* Data for analysis
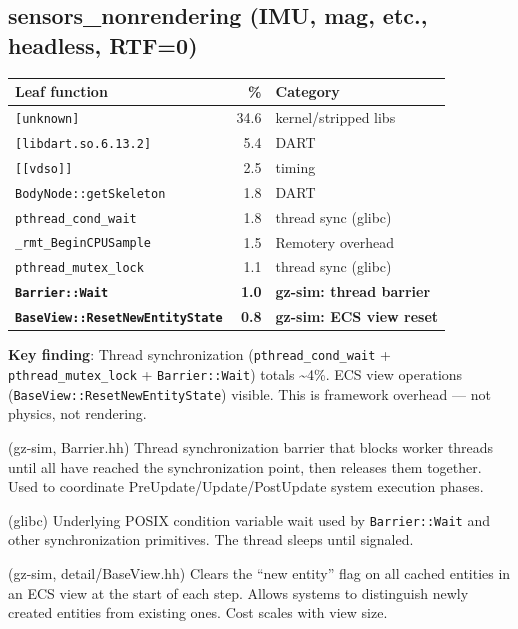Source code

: \documentclass[11pt, a4paper]{article}
\begin{document}
\hypertarget{sensors_nonrendering-imu-mag-etc.-headless-rtf0}{%
\subsection{sensors\_nonrendering (IMU, mag, etc., headless,
RTF=0)}\label{sensors_nonrendering-imu-mag-etc.-headless-rtf0}}

\begin{longtable}[]{@{}lrl@{}}
\toprule\noalign{}
Leaf function & \% & Category \\
\midrule\noalign{}
\endhead
\bottomrule\noalign{}
\endlastfoot
\texttt{{[}unknown{]}} & 34.6 & kernel/stripped libs \\
\texttt{{[}libdart.so.6.13.2{]}} & 5.4 & DART \\
\texttt{{[}{[}vdso{]}{]}} & 2.5 & timing \\
\texttt{BodyNode::getSkeleton} & 1.8 & DART \\
\texttt{pthread\_cond\_wait} & 1.8 & thread sync (glibc) \\
\texttt{\_rmt\_BeginCPUSample} & 1.5 & Remotery overhead \\
\texttt{pthread\_mutex\_lock} & 1.1 & thread sync (glibc) \\
\textbf{\texttt{Barrier::Wait}} & \textbf{1.0} & \textbf{gz-sim: thread barrier} \\
\textbf{\texttt{BaseView::ResetNewEntityState}} & \textbf{0.8} & \textbf{gz-sim: ECS view reset} \\
\end{longtable}

\textbf{Key finding}: Thread synchronization
(\texttt{pthread\_cond\_wait} + \texttt{pthread\_mutex\_lock} +
\texttt{Barrier::Wait}) totals \textasciitilde4\%. ECS view operations
(\texttt{BaseView::ResetNewEntityState}) visible. This is framework
overhead --- not physics, not rendering.

\begin{description}[style=nextline, leftmargin=1.5cm]
\item[\texttt{Barrier::Wait}] (gz-sim, Barrier.hh) Thread synchronization barrier that blocks worker threads until all have reached the synchronization point, then releases them together. Used to coordinate PreUpdate/Update/PostUpdate system execution phases.
\item[\texttt{pthread\_cond\_wait}] (glibc) Underlying POSIX condition variable wait used by \texttt{Barrier::Wait} and other synchronization primitives. The thread sleeps until signaled.
\item[\texttt{BaseView::ResetNewEntityState}] (gz-sim, detail/BaseView.hh) Clears the ``new entity'' flag on all cached entities in an ECS view at the start of each step. Allows systems to distinguish newly created entities from existing ones. Cost scales with view size.
\end{description}
\end{document}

* Problem requirements
Scan the listing above. Collect all lines with the word "overhead".

* The completed task
\texttt{\_rmt\_BeginCPUSample} & 1.5 & Remotery overhead \\
overhead --- not physics, not rendering.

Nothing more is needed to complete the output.